Buildings governed by the MPPSA 1976 or 2000 do not fall in either category and, therefore, it is highly questionable whether the corporation has any jurisdiction in this behalf. In my opinion if the corporation has taken any action to remove structures within the designated apartment area it has acted in violation of law.
I state this with some degree of confidence because the MPPSA, 1976, was drafted by me when I was Secretary, Environment Group of Departments and helped the then Chief Minister to pilot the Bill through the legislature. I do know that we had enacted this special legislation to deal with a designated set of apartments, which would have problems very different from those of houses built on individual plots of land, which is why the special vehicle of the Association and Board of Management was created.
The matter has gone to court but the issues raised by me in this article were probably not argued in this form before the courts. Now the Lokayukta has come into picture and has given some very rigid directives to the Municipal Corporation which, in compliance, has taken action which is itself questionable.

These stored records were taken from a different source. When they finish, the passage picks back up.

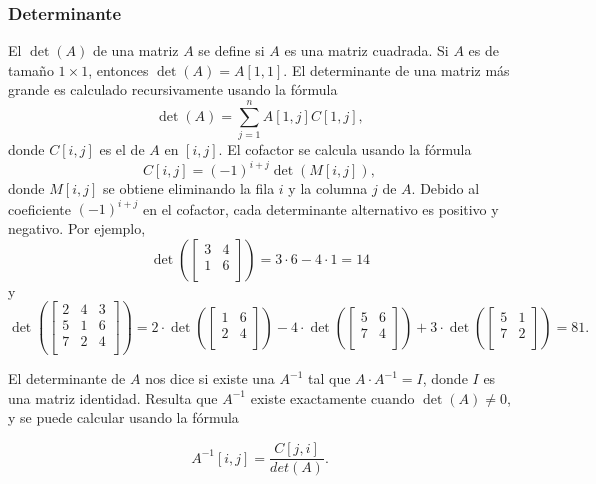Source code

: \subsubsection{Determinante}


El  $\det(A)$ de una matriz $A$
se define si $A$ es una matriz cuadrada.
Si $A$ es de tamaño $1 \times 1$,
entonces $\det(A)=A[1,1]$.
El determinante de una matriz más grande es
calculado recursivamente usando la fórmula 
\[\det(A)=\sum_{j=1}^n A[1,j] C[1,j],\]
donde $C[i,j]$ es el  de $A$
en $[i,j]$.
El cofactor se calcula usando la fórmula
\[C[i,j] = (-1)^{i+j} \det(M[i,j]),\]
donde $M[i,j]$ se obtiene eliminando
la fila $i$ y la columna $j$ de $A$.
Debido al coeficiente $(-1)^{i+j}$ en el cofactor,
cada determinante alternativo es positivo
y negativo.
Por ejemplo,
\[
\det(
 \begin{bmatrix}
  3 & 4 \\
  1 & 6 \\
 \end{bmatrix}
) = 3 \cdot 6 - 4 \cdot 1 = 14 
\]
y
\[
\det(
 \begin{bmatrix}
  2 & 4 & 3 \\
  5 & 1 & 6 \\
  7 & 2 & 4 \\
 \end{bmatrix}
) = 
2 \cdot
\det(
 \begin{bmatrix}
  1 & 6 \\
  2 & 4 \\
 \end{bmatrix}
)
-4 \cdot
\det(
 \begin{bmatrix}
  5 & 6 \\
  7 & 4 \\
 \end{bmatrix}
)
+3 \cdot
\det(
 \begin{bmatrix}
  5 & 1 \\
  7 & 2 \\
 \end{bmatrix}
) = 81.
\]


El determinante de $A$ nos dice
si existe una 
$A^{-1}$ tal que $A \cdot A^{-1} = I$,
donde $I$ es una matriz identidad.
Resulta que $A^{-1}$ existe
exactamente cuando $\det(A) \neq 0$,
y se puede calcular usando la fórmula

\[A^{-1}[i,j] = \frac{C[j,i]}{det(A)}.\]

I have very great respect for retired Chief Justice Ripusudan Dayal, the present Lokayukta, and I am more than confident that his anxiety is to ensure compliance with law. However, in a society of laws we all have to work within the mandate given to us by law.

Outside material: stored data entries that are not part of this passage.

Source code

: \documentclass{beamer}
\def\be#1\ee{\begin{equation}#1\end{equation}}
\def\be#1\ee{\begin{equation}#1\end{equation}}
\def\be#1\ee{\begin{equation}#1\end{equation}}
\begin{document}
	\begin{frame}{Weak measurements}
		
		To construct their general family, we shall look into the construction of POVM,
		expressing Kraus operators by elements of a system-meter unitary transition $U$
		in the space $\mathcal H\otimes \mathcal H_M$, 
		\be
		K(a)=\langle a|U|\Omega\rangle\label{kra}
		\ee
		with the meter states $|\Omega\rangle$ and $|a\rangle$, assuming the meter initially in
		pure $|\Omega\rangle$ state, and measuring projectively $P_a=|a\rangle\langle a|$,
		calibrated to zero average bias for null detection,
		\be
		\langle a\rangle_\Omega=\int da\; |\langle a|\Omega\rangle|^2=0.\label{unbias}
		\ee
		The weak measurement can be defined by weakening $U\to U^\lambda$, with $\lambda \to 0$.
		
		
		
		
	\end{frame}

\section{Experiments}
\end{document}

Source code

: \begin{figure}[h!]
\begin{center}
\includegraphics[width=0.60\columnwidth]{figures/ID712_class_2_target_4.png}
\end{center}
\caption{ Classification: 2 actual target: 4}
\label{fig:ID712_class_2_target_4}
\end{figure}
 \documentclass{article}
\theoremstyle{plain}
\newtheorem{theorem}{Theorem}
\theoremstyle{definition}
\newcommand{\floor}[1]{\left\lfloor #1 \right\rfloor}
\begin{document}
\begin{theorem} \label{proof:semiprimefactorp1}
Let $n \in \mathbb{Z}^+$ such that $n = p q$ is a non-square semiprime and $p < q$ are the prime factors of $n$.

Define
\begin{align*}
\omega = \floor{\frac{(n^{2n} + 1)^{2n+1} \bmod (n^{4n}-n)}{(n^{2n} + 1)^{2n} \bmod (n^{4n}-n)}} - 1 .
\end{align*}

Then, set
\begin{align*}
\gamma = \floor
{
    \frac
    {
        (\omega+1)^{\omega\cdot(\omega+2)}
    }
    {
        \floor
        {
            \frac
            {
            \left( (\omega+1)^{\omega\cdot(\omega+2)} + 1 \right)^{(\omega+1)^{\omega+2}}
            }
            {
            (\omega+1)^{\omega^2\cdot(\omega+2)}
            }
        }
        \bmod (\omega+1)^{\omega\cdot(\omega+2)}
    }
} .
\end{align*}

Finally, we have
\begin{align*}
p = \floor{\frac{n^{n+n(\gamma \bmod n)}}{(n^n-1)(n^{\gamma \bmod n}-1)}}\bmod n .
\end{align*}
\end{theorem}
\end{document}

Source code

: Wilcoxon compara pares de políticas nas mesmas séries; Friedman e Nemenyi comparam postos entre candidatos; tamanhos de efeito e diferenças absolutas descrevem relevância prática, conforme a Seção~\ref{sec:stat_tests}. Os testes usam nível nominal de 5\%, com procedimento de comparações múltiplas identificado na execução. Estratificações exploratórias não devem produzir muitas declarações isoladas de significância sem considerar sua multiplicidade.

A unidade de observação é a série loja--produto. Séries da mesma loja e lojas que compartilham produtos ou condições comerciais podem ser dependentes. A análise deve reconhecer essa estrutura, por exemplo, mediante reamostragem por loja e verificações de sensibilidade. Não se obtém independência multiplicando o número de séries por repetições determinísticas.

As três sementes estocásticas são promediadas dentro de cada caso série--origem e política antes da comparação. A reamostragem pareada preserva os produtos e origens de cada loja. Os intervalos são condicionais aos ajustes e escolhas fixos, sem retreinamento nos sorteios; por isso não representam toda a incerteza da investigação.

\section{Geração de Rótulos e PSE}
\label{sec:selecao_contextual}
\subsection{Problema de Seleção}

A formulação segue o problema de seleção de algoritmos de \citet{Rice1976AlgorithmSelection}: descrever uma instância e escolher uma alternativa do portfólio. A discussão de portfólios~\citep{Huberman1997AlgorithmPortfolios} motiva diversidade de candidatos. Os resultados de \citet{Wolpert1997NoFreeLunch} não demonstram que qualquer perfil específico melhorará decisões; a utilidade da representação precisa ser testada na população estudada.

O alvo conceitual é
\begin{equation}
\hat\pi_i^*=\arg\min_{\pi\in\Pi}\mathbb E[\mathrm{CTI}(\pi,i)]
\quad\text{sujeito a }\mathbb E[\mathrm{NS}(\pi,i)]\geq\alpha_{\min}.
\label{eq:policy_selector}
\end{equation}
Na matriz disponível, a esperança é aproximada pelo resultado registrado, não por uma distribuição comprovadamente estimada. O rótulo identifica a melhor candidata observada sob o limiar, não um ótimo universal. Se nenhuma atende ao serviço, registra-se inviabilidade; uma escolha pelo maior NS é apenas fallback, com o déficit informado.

Under the MP Lokayukta Evam Uplokayukta Adhiniyam, 1981, Section 2 (b) defines the words “allegation in relation to a public servant”. Under Section 7 of the Act the Lokayukta has jurisdiction to enquire into an allegation made against a public servant.
Such allegation can be that the public servant abused his position to gain favour or cause undue harm, acted in accordance with improper or corrupt motive, is guilty of corruption or has property disproportionate to his known source of income.
Taking or not taking action on a complaint by a section of residents of Ansal Apartments does not fall in any of these categories and with greatest of respect I would submit that this is not a fit case for intervention by the Lokayukta. In any case, regardless of directions of the Lokayukta, the Municipal Commissioner is bound by the provisions of the MP Municipal Corporation Act and as such he had no jurisdiction to act in the Ansal Apartments case.
This is not an article meant to support any particular group or apartment owners in the said property. Basically, issues such as sale of the apartments by the original property owner together with the land appurtenant which is for the exclusive use of the apartment owner, the validity of the present Board of Mangers, actionability, if any, of alleged violators and the forum of action are all matters which call for detailed enquiry.
I would suggest that all punitive action must cease immediately and instead the Housing and Environment Department, which is responsible for the administration of the MPPSA 1976 should set up an enquiry committee to go into the whole issue and present a balanced, objective view before government. The committee should also advise why the MPPSA 2000 has not been notified for implementation even six years after enactment and suggest its immediate notification and enforcement.